• WHAT IS NEEDED: Reproduce the entries that follow, exactly and in full.

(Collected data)
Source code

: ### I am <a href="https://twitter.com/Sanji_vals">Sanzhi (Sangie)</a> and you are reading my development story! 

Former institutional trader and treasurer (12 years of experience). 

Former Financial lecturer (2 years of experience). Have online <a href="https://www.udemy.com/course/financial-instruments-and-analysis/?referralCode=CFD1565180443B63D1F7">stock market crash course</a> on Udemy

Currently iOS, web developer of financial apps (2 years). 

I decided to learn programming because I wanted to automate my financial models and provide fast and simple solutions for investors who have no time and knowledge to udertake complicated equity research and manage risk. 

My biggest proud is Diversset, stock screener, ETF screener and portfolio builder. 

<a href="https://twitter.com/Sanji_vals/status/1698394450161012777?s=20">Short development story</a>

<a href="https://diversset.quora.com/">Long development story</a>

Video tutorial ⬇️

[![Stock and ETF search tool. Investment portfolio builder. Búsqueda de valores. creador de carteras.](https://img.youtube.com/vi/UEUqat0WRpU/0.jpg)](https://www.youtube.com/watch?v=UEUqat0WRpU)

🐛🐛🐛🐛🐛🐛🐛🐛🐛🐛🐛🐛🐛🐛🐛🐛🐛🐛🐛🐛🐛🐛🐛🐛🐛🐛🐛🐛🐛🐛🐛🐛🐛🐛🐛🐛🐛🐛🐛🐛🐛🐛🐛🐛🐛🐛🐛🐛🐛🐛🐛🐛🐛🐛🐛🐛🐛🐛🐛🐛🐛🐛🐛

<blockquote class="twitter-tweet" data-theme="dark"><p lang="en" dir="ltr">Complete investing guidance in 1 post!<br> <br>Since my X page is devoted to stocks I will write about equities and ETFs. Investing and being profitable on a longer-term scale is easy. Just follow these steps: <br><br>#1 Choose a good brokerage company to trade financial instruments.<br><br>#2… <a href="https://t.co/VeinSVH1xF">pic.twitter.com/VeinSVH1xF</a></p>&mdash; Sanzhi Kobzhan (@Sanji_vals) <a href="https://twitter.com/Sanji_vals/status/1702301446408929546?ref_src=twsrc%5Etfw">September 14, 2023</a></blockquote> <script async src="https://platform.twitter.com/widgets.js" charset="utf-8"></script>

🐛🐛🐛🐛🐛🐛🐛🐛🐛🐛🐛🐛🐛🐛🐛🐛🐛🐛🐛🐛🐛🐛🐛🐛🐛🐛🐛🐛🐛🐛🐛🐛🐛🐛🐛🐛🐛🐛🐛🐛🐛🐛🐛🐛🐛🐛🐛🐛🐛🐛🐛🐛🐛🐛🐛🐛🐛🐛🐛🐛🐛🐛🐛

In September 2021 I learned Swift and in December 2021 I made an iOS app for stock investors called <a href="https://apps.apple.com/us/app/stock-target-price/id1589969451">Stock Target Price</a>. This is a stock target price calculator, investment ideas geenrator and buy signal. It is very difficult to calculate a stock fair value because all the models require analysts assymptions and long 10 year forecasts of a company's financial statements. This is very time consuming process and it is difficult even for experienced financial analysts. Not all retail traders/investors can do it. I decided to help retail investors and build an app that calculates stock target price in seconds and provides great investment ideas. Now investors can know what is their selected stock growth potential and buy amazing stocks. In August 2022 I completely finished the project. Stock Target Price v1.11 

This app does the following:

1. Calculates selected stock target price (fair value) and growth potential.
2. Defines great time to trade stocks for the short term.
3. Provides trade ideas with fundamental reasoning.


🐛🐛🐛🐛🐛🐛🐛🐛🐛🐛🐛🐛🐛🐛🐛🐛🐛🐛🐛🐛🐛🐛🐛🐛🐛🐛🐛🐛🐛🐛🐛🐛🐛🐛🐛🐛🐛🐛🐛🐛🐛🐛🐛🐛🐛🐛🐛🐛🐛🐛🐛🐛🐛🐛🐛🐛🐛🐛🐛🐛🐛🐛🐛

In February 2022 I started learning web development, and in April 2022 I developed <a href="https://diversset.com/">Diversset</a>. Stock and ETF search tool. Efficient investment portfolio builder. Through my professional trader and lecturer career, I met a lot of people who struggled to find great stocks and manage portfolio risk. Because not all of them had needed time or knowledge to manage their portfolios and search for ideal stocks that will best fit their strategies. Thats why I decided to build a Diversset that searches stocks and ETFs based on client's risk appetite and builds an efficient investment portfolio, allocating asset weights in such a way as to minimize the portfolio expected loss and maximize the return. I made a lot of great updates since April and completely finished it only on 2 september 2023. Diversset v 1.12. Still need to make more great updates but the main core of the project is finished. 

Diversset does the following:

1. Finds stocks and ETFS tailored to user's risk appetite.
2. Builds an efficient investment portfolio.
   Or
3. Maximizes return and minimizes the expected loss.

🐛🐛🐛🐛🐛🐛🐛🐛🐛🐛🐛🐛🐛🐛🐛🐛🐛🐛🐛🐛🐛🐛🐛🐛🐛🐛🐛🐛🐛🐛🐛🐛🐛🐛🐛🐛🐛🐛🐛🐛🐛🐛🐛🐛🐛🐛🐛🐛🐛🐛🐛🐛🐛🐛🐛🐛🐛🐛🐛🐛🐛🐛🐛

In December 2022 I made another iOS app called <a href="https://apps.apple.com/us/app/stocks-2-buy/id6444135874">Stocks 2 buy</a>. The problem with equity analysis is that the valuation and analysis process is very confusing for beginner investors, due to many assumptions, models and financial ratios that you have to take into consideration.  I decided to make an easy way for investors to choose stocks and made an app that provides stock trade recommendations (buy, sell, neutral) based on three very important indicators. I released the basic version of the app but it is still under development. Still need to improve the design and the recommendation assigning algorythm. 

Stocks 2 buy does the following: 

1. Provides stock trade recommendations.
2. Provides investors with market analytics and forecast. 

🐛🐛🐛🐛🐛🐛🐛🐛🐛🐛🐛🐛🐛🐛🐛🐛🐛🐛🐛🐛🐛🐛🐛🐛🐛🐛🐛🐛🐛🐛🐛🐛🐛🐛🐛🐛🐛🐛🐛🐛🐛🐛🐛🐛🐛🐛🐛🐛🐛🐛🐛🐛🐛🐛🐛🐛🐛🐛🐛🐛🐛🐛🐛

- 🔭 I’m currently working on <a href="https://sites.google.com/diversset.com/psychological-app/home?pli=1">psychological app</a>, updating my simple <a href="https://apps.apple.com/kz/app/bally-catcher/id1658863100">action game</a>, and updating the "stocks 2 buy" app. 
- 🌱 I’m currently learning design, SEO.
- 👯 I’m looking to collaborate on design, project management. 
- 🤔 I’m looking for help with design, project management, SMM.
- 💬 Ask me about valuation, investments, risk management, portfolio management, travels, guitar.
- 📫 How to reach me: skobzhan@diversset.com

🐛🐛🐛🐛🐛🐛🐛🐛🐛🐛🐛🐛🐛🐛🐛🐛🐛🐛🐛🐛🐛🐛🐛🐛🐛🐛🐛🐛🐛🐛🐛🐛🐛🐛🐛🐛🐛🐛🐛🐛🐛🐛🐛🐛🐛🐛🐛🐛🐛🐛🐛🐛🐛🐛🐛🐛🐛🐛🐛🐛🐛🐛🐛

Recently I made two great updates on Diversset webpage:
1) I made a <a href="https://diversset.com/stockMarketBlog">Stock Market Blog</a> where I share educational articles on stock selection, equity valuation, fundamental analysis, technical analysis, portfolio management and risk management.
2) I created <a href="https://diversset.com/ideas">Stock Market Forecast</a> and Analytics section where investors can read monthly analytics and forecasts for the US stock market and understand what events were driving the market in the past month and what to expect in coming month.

• EXERCISE RESULT:
Source code

: ### I am <a href="https://twitter.com/Sanji_vals">Sanzhi (Sangie)</a> and you are reading my development story! 

Former institutional trader and treasurer (12 years of experience). 

Former Financial lecturer (2 years of experience). Have online <a href="https://www.udemy.com/course/financial-instruments-and-analysis/?referralCode=CFD1565180443B63D1F7">stock market crash course</a> on Udemy

Currently iOS, web developer of financial apps (2 years). 

I decided to learn programming because I wanted to automate my financial models and provide fast and simple solutions for investors who have no time and knowledge to udertake complicated equity research and manage risk. 

My biggest proud is Diversset, stock screener, ETF screener and portfolio builder. 

<a href="https://twitter.com/Sanji_vals/status/1698394450161012777?s=20">Short development story</a>

<a href="https://diversset.quora.com/">Long development story</a>

Video tutorial ⬇️

[![Stock and ETF search tool. Investment portfolio builder. Búsqueda de valores. creador de carteras.](https://img.youtube.com/vi/UEUqat0WRpU/0.jpg)](https://www.youtube.com/watch?v=UEUqat0WRpU)

🐛🐛🐛🐛🐛🐛🐛🐛🐛🐛🐛🐛🐛🐛🐛🐛🐛🐛🐛🐛🐛🐛🐛🐛🐛🐛🐛🐛🐛🐛🐛🐛🐛🐛🐛🐛🐛🐛🐛🐛🐛🐛🐛🐛🐛🐛🐛🐛🐛🐛🐛🐛🐛🐛🐛🐛🐛🐛🐛🐛🐛🐛🐛

<blockquote class="twitter-tweet" data-theme="dark"><p lang="en" dir="ltr">Complete investing guidance in 1 post!<br> <br>Since my X page is devoted to stocks I will write about equities and ETFs. Investing and being profitable on a longer-term scale is easy. Just follow these steps: <br><br>#1 Choose a good brokerage company to trade financial instruments.<br><br>#2… <a href="https://t.co/VeinSVH1xF">pic.twitter.com/VeinSVH1xF</a></p>&mdash; Sanzhi Kobzhan (@Sanji_vals) <a href="https://twitter.com/Sanji_vals/status/1702301446408929546?ref_src=twsrc%5Etfw">September 14, 2023</a></blockquote> <script async src="https://platform.twitter.com/widgets.js" charset="utf-8"></script>

🐛🐛🐛🐛🐛🐛🐛🐛🐛🐛🐛🐛🐛🐛🐛🐛🐛🐛🐛🐛🐛🐛🐛🐛🐛🐛🐛🐛🐛🐛🐛🐛🐛🐛🐛🐛🐛🐛🐛🐛🐛🐛🐛🐛🐛🐛🐛🐛🐛🐛🐛🐛🐛🐛🐛🐛🐛🐛🐛🐛🐛🐛🐛

In September 2021 I learned Swift and in December 2021 I made an iOS app for stock investors called <a href="https://apps.apple.com/us/app/stock-target-price/id1589969451">Stock Target Price</a>. This is a stock target price calculator, investment ideas geenrator and buy signal. It is very difficult to calculate a stock fair value because all the models require analysts assymptions and long 10 year forecasts of a company's financial statements. This is very time consuming process and it is difficult even for experienced financial analysts. Not all retail traders/investors can do it. I decided to help retail investors and build an app that calculates stock target price in seconds and provides great investment ideas. Now investors can know what is their selected stock growth potential and buy amazing stocks. In August 2022 I completely finished the project. Stock Target Price v1.11 

This app does the following:

1. Calculates selected stock target price (fair value) and growth potential.
2. Defines great time to trade stocks for the short term.
3. Provides trade ideas with fundamental reasoning.


🐛🐛🐛🐛🐛🐛🐛🐛🐛🐛🐛🐛🐛🐛🐛🐛🐛🐛🐛🐛🐛🐛🐛🐛🐛🐛🐛🐛🐛🐛🐛🐛🐛🐛🐛🐛🐛🐛🐛🐛🐛🐛🐛🐛🐛🐛🐛🐛🐛🐛🐛🐛🐛🐛🐛🐛🐛🐛🐛🐛🐛🐛🐛

In February 2022 I started learning web development, and in April 2022 I developed <a href="https://diversset.com/">Diversset</a>. Stock and ETF search tool. Efficient investment portfolio builder. Through my professional trader and lecturer career, I met a lot of people who struggled to find great stocks and manage portfolio risk. Because not all of them had needed time or knowledge to manage their portfolios and search for ideal stocks that will best fit their strategies. Thats why I decided to build a Diversset that searches stocks and ETFs based on client's risk appetite and builds an efficient investment portfolio, allocating asset weights in such a way as to minimize the portfolio expected loss and maximize the return. I made a lot of great updates since April and completely finished it only on 2 september 2023. Diversset v 1.12. Still need to make more great updates but the main core of the project is finished. 

Diversset does the following:

1. Finds stocks and ETFS tailored to user's risk appetite.
2. Builds an efficient investment portfolio.
   Or
3. Maximizes return and minimizes the expected loss.

🐛🐛🐛🐛🐛🐛🐛🐛🐛🐛🐛🐛🐛🐛🐛🐛🐛🐛🐛🐛🐛🐛🐛🐛🐛🐛🐛🐛🐛🐛🐛🐛🐛🐛🐛🐛🐛🐛🐛🐛🐛🐛🐛🐛🐛🐛🐛🐛🐛🐛🐛🐛🐛🐛🐛🐛🐛🐛🐛🐛🐛🐛🐛

In December 2022 I made another iOS app called <a href="https://apps.apple.com/us/app/stocks-2-buy/id6444135874">Stocks 2 buy</a>. The problem with equity analysis is that the valuation and analysis process is very confusing for beginner investors, due to many assumptions, models and financial ratios that you have to take into consideration.  I decided to make an easy way for investors to choose stocks and made an app that provides stock trade recommendations (buy, sell, neutral) based on three very important indicators. I released the basic version of the app but it is still under development. Still need to improve the design and the recommendation assigning algorythm. 

Stocks 2 buy does the following: 

1. Provides stock trade recommendations.
2. Provides investors with market analytics and forecast. 

🐛🐛🐛🐛🐛🐛🐛🐛🐛🐛🐛🐛🐛🐛🐛🐛🐛🐛🐛🐛🐛🐛🐛🐛🐛🐛🐛🐛🐛🐛🐛🐛🐛🐛🐛🐛🐛🐛🐛🐛🐛🐛🐛🐛🐛🐛🐛🐛🐛🐛🐛🐛🐛🐛🐛🐛🐛🐛🐛🐛🐛🐛🐛

- 🔭 I’m currently working on <a href="https://sites.google.com/diversset.com/psychological-app/home?pli=1">psychological app</a>, updating my simple <a href="https://apps.apple.com/kz/app/bally-catcher/id1658863100">action game</a>, and updating the "stocks 2 buy" app. 
- 🌱 I’m currently learning design, SEO.
- 👯 I’m looking to collaborate on design, project management. 
- 🤔 I’m looking for help with design, project management, SMM.
- 💬 Ask me about valuation, investments, risk management, portfolio management, travels, guitar.
- 📫 How to reach me: skobzhan@diversset.com

🐛🐛🐛🐛🐛🐛🐛🐛🐛🐛🐛🐛🐛🐛🐛🐛🐛🐛🐛🐛🐛🐛🐛🐛🐛🐛🐛🐛🐛🐛🐛🐛🐛🐛🐛🐛🐛🐛🐛🐛🐛🐛🐛🐛🐛🐛🐛🐛🐛🐛🐛🐛🐛🐛🐛🐛🐛🐛🐛🐛🐛🐛🐛

Recently I made two great updates on Diversset webpage:
1) I made a <a href="https://diversset.com/stockMarketBlog">Stock Market Blog</a> where I share educational articles on stock selection, equity valuation, fundamental analysis, technical analysis, portfolio management and risk management.
2) I created <a href="https://diversset.com/ideas">Stock Market Forecast</a> and Analytics section where investors can read monthly analytics and forecasts for the US stock market and understand what events were driving the market in the past month and what to expect in coming month.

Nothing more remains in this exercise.